This post is written by Unknown!
Hello!
I find myself waking up very depressed today.
This isn't what I wanted or imagined for us. The pain, the disability, the loss, the location, the distance. Everything.
There's lots of good in our life; we're in a healthy stable place with a great partner; and nothing is especially better about last year than this year. If anything, this year is better because we have actual friends to celebrate with-- but damn, the depression still hits.
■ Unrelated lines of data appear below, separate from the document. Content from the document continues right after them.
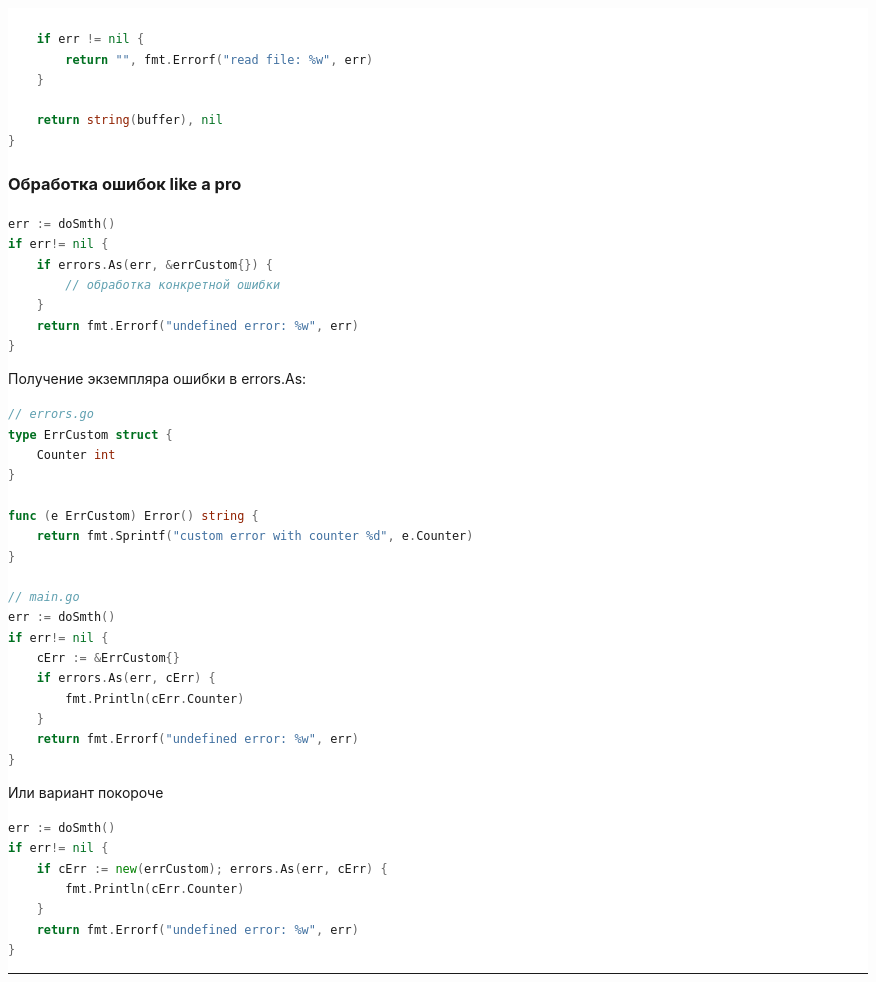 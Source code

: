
 ```go

	if err != nil {
		return "", fmt.Errorf("read file: %w", err)
	}

	return string(buffer), nil
}
```

### Обработка ошибок like a pro

```go
err := doSmth()
if err!= nil {
    if errors.As(err, &errCustom{}) {
        // обработка конкретной ошибки
    }
    return fmt.Errorf("undefined error: %w", err)
}
```

Получение экземпляра ошибки в errors.As:

```go
// errors.go
type ErrCustom struct {
    Counter int
}

func (e ErrCustom) Error() string {
    return fmt.Sprintf("custom error with counter %d", e.Counter)
}

// main.go
err := doSmth()
if err!= nil {
    cErr := &ErrCustom{}
    if errors.As(err, cErr) {
        fmt.Println(cErr.Counter)
    }
    return fmt.Errorf("undefined error: %w", err)
}
```

Или вариант покороче

```go
err := doSmth()
if err!= nil {
    if cErr := new(errCustom); errors.As(err, cErr) {
        fmt.Println(cErr.Counter)
    }
    return fmt.Errorf("undefined error: %w", err)
}
```

--- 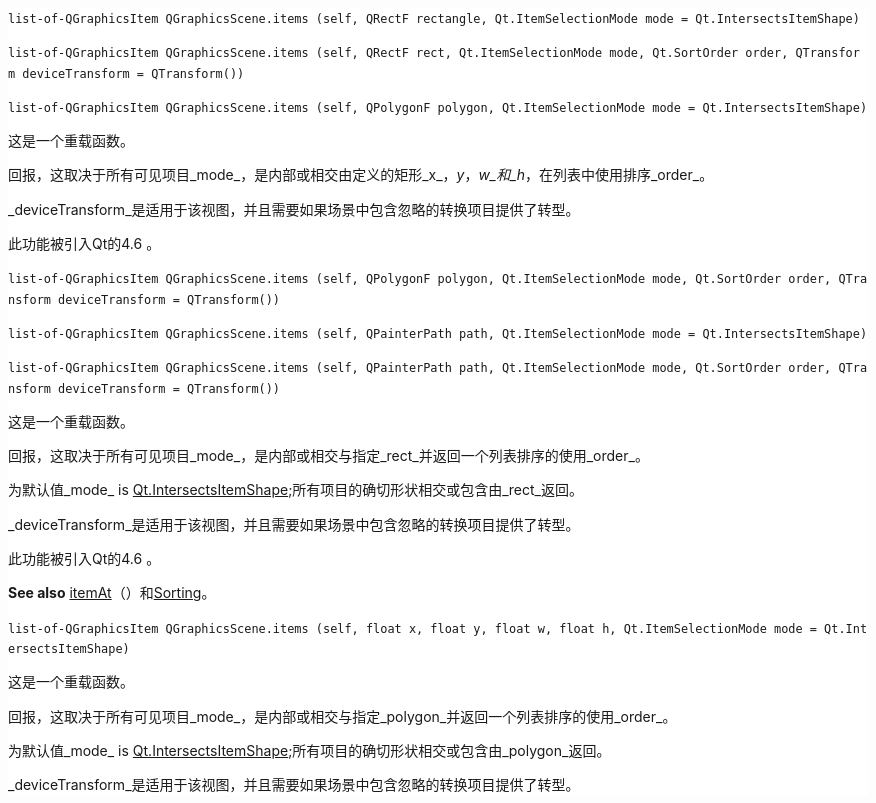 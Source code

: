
```
list-of-QGraphicsItem QGraphicsScene.items (self, QRectF rectangle, Qt.ItemSelectionMode mode = Qt.IntersectsItemShape)
```

```
list-of-QGraphicsItem QGraphicsScene.items (self, QRectF rect, Qt.ItemSelectionMode mode, Qt.SortOrder order, QTransform deviceTransform = QTransform())
```

```
list-of-QGraphicsItem QGraphicsScene.items (self, QPolygonF polygon, Qt.ItemSelectionMode mode = Qt.IntersectsItemShape)
```

这是一个重载函数。

回报，这取决于所有可见项目_mode_，是内部或相交由定义的矩形_x_，_y_，_w_和_h_，在列表中使用排序_order_。

_deviceTransform_是适用于该视图，​​并且需要如果场景中包含忽略的转换项目提供了转型。

此功能被引入Qt的4.6 。

```
list-of-QGraphicsItem QGraphicsScene.items (self, QPolygonF polygon, Qt.ItemSelectionMode mode, Qt.SortOrder order, QTransform deviceTransform = QTransform())
```

```
list-of-QGraphicsItem QGraphicsScene.items (self, QPainterPath path, Qt.ItemSelectionMode mode = Qt.IntersectsItemShape)
```

```
list-of-QGraphicsItem QGraphicsScene.items (self, QPainterPath path, Qt.ItemSelectionMode mode, Qt.SortOrder order, QTransform deviceTransform = QTransform())
```

这是一个重载函数。

回报，这取决于所有可见项目_mode_，是内部或相交与指定_rect_并返回一个列表排序的使用_order_。

为默认值_mode_ is [Qt.IntersectsItemShape](qt.html#ItemSelectionMode-enum);所有项目的确切形状相交或包含由_rect_返回。

_deviceTransform_是适用于该视图，​​并且需要如果场景中包含忽略的转换项目提供了转型。

此功能被引入Qt的4.6 。

**See also** [itemAt](qgraphicsscene.html#itemAt)（）和[Sorting](qgraphicsitem.html#sorting)。

```
list-of-QGraphicsItem QGraphicsScene.items (self, float x, float y, float w, float h, Qt.ItemSelectionMode mode = Qt.IntersectsItemShape)
```

这是一个重载函数。

回报，这取决于所有可见项目_mode_，是内部或相交与指定_polygon_并返回一个列表排序的使用_order_。

为默认值_mode_ is [Qt.IntersectsItemShape](qt.html#ItemSelectionMode-enum);所有项目的确切形状相交或包含由_polygon_返回。

_deviceTransform_是适用于该视图，​​并且需要如果场景中包含忽略的转换项目提供了转型。
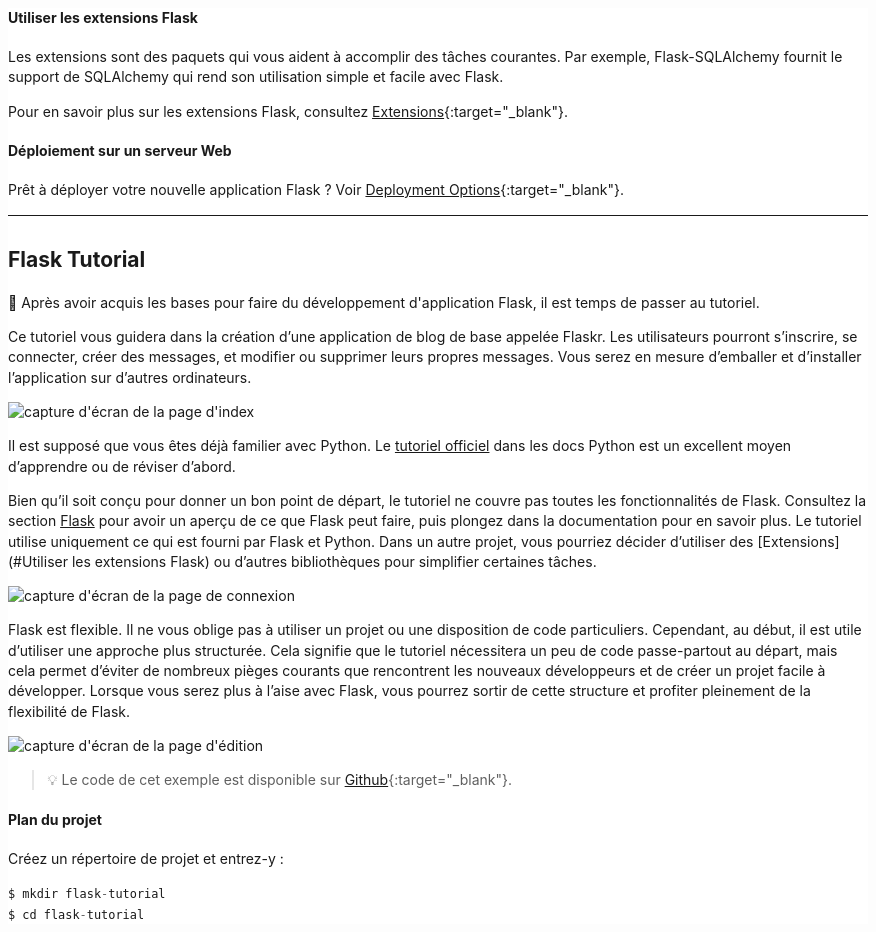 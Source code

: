 #### Utiliser les extensions Flask

Les extensions sont des paquets qui vous aident à accomplir des tâches courantes. Par exemple, Flask-SQLAlchemy fournit le support de SQLAlchemy qui rend son utilisation simple et facile avec Flask.

Pour en savoir plus sur les extensions Flask, consultez [Extensions](https://flask-fr.readthedocs.io/extensions/ "Extensions"){:target="_blank"}.

#### Déploiement sur un serveur Web

Prêt à déployer votre nouvelle application Flask ? Voir [Deployment Options](https://flask-fr.readthedocs.io/deploying/ "Deployment Options"){:target="_blank"}.

--------

## Flask Tutorial

📝 Après avoir acquis les bases pour faire du développement d'application Flask, il est temps de passer au tutoriel.

Ce tutoriel vous guidera dans la création d’une application de blog de base appelée Flaskr. Les utilisateurs pourront s’inscrire, se connecter, créer des messages, et modifier ou supprimer leurs propres messages. Vous serez en mesure d’emballer et d’installer l’application sur d’autres ordinateurs.

![capture d'écran de la page d'index](/assets/images/flaskr_index.png)

Il est supposé que vous êtes déjà familier avec Python. Le [tutoriel officiel](https://docs.python.org/3/tutorial/) dans les docs Python est un excellent moyen d’apprendre ou de réviser d’abord.

Bien qu’il soit conçu pour donner un bon point de départ, le tutoriel ne couvre pas toutes les fonctionnalités de Flask. Consultez la section [Flask](#Flask) pour avoir un aperçu de ce que Flask peut faire, puis plongez dans la documentation pour en savoir plus. Le tutoriel utilise uniquement ce qui est fourni par Flask et Python. Dans un autre projet, vous pourriez décider d’utiliser des [Extensions](#Utiliser les extensions Flask) ou d’autres bibliothèques pour simplifier certaines tâches.

![capture d'écran de la page de connexion](/assets/images/flaskr_login.webp)

Flask est flexible. Il ne vous oblige pas à utiliser un projet ou une disposition de code particuliers. Cependant, au début, il est utile d’utiliser une approche plus structurée. Cela signifie que le tutoriel nécessitera un peu de code passe-partout au départ, mais cela permet d’éviter de nombreux pièges courants que rencontrent les nouveaux développeurs et de créer un projet facile à développer. Lorsque vous serez plus à l’aise avec Flask, vous pourrez sortir de cette structure et profiter pleinement de la flexibilité de Flask.

![capture d'écran de la page d'édition](/assets/images/flaskr_edit.webp)

>💡 Le code de cet exemple est disponible sur [Github](https://github.com/webapps-conception/flask-tutorial){:target="_blank"}.

#### Plan du projet

Créez un répertoire de projet et entrez-y :

``` python
$ mkdir flask-tutorial
$ cd flask-tutorial
```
I want to curl up in my bed, cancel all my plans, and talk to no one. I want to self isolate in my pity. It's very pathetic. I don't know what's wrong. Maybe its just that one day a year where expectations really crash in. It was supposed to feel like a refresh, a restart to all the pain I'd experienced in my younger adult life (I know, Im still young, but now I can legally drink- which I know, changes basically nothing, but still, work with me here). I sit here listening to Alana's agressive british music, she wasn't depressed when she came out earlier; she ate like 3 slices of cheesecake! I'm so tired. I just needed to get this out of my system so we can move on and have a good day.
Later we're hanging out with Jacy, and tomorrow we're spending the day with our partners, the Matriarch System. Lots of fun will happen, but the waiting period till we even see Jacy feels agonizingly lonely. We usually don't have a problem being alone at home anymore, but today it feels like salt in the wound to not see people till the evenining, I don't understand why?